4. To avoid conflict, stay away from these subjects, politics, religion and sex. A media expert told me this over a decade ago.
5. Set aside time each day for book promotion on social media. Update as much as you can every day and always follow readers back. (real accounts only) Who are we to pick and chose?
Watch your spending on ads--they can be grossly ineffective. Use social media and generously interact with fellow writers and readers. Don't abuse FB and Twitter solely for the purpose of "Buy My Book." Join writing groups and learn from the pros. Ask politely for reviews--don't pressure, harass or intimidate. Be creative. Target your genre readers. Offer incentives and freebies. Craft a newsletter and send it out bi-monthly. Don't take critiques as personal attacks--learn from honest opinions. Don't despair. Never give up. Revenge query.
1) Blog and Social Media Links
Create a blog or website well in advance of your book launch, and keep your followers informed of your progress. Remember to include information on your blog/website and social media links at the end of your book.
Ensure your book is of the very best quality, by enlisting a professional editor and book cover designer. It will pay dividends.
3) Keywords and Categories
Choose your categories and keywords for online retailers carefully. Try to find categories that have smaller numbers of books to boost your rankings. Keep a close eye on your progress, and tweak as necessary.
Keep your prices in line with your competitors. Readers will not buy your book if you charge too much. Regular discounted offers will increase sales.
5) Read and Review Books
Read and review other author's books, and post to your blog/website, social media, BookBub and Goodreads...
It will come back to you in many ways.
Market early-and this can be free Social Media, FB Groups, etc Also you can start playing with ADS. Start small and work your way up once you know what you are doing. I often do $1.00 day for 5, 10 15 days. AMS $1.00 a day netted me a profit in sales (minus what I paid for the sales) in my first year of advertising.
1) Never pay for reviews (this does not include review companies such as Netgalley, Hiddengems, OnlineBookClub, etc. which charge to list your books on their sites for their clients to voluntarily choose to review if they want.)
2) Look at the book covers of the top books in your genre. Does yours compete?
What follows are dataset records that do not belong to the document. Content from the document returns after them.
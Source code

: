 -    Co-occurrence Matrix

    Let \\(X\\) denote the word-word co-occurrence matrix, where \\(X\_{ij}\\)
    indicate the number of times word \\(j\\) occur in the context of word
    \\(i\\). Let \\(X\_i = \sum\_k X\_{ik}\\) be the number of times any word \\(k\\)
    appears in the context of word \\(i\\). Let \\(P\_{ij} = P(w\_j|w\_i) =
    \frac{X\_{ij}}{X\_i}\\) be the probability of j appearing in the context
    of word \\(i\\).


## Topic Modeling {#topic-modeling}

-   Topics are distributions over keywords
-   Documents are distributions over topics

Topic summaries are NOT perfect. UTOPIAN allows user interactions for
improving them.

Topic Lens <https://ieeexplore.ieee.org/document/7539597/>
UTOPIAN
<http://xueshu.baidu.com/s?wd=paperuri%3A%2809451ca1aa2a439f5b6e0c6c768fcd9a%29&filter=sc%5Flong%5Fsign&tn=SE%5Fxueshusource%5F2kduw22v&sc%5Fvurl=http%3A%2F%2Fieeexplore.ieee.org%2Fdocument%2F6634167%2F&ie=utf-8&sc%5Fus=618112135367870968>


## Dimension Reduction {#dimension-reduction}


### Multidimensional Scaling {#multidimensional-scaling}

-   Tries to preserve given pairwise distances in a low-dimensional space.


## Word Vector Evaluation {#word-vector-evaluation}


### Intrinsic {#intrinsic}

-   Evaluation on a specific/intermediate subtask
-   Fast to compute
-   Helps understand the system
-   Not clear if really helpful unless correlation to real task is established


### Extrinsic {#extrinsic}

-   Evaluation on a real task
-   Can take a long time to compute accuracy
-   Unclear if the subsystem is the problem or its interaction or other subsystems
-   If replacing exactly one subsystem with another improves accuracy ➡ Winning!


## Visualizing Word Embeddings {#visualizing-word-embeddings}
3) Don't do your book covers yourself unless you have experience in graphic art.
4) Get input from other authors on your blurbs. Some authors find them easy to do, while most do not. Avoid outlining the entire book--explain the first 1/3 of the book and use a question to make the reader guess what might happen in the last 2/3.
5) Do not harrass other authors to read/reveiw your book or do review swaps. Most authors do not have time for this and the popular authors are constantly being asked to review other authors' books.
7) There are over 1000 groups on Amazon that will let you promote your books in them. Do a search for your genre or "book promo" and you'll get tons of them popping up. Read each group's guidlines for posting so you don't get kicked out.
8) There are numerous groups on Facebook that are for authors only, to develop their craft and with tips on how to market. Join them.
9) Set a monthly budget.
10) Research the different book promotion sites and ask other authors about their experiences with them.
11) Don't put your book on sale shortly after a release because your sales are down. Readers get upset when they see a book that just came out, that they already bought, going on sale within the first three months of release.
12) Don't overprice or underprice your book.